On 13 Jan 2006 14:22:20 -0800, "Brannon" <brannonking@yahoo.com>
wrote:

>I have an async function with six bits in and eight bits out (listed >below). I need to minimize the logic usage (in a Virtex2) for this >function. It appears that most kmap tools will support six bits in but >only one bit out. Anyone have a tool or method they would recommend to >help with my problem? > >I do it currently with two three bit subtracters (in LUTs, not >CarryChain) and a 6bit x 16 element mux (using muxf prims) running as a >lookup table. The output of one adder drives the mux S input.
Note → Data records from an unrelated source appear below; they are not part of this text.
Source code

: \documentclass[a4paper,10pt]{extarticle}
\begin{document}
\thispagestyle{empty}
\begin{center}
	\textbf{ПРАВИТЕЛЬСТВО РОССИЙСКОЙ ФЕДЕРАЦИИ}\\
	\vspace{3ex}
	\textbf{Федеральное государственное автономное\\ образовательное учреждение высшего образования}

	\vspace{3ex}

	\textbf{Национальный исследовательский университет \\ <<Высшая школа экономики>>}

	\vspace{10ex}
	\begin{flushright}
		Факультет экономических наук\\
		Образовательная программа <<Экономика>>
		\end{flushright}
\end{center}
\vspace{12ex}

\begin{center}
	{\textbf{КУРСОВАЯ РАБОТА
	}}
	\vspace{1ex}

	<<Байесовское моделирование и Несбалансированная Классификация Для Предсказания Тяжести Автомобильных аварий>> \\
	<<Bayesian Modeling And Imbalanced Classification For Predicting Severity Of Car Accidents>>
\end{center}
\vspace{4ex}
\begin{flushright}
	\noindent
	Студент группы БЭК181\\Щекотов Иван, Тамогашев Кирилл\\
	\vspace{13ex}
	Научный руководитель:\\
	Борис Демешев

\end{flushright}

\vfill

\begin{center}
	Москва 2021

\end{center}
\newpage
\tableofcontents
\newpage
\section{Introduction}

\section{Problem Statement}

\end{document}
It just >takes too much time and space. > >In Out >0 0 >1 66 >2 128 >3 0 >4 64 >5 65 >6 66 >7 64 >8 130 >9 128 >10 136 >11 130 >12 0 >13 66 >14 128 >15 0 >16 68 >17 69 >18 65 >19 68 >20 80 >21 81 >22 69 >23 80 >24 64 >25 65 >26 66 >27 64 >28 68 >29 69 >30 65 >31 68 >32 138 >33 136 >34 160 >35 138 >36 130 >37 128 >38 136 >39 130 >40 162 >41 160 >42 168 >43 162 >44 138 >45 136 >46 160 >47 138 >48 0 >49 66 >50 128 >51 0 >52 64 >53 65 >54 66 >55 64 >56 130 >57 128 >58 136 >59 130 >60 0 >61 66 >62 128 >63 0 > >Thanks for your time.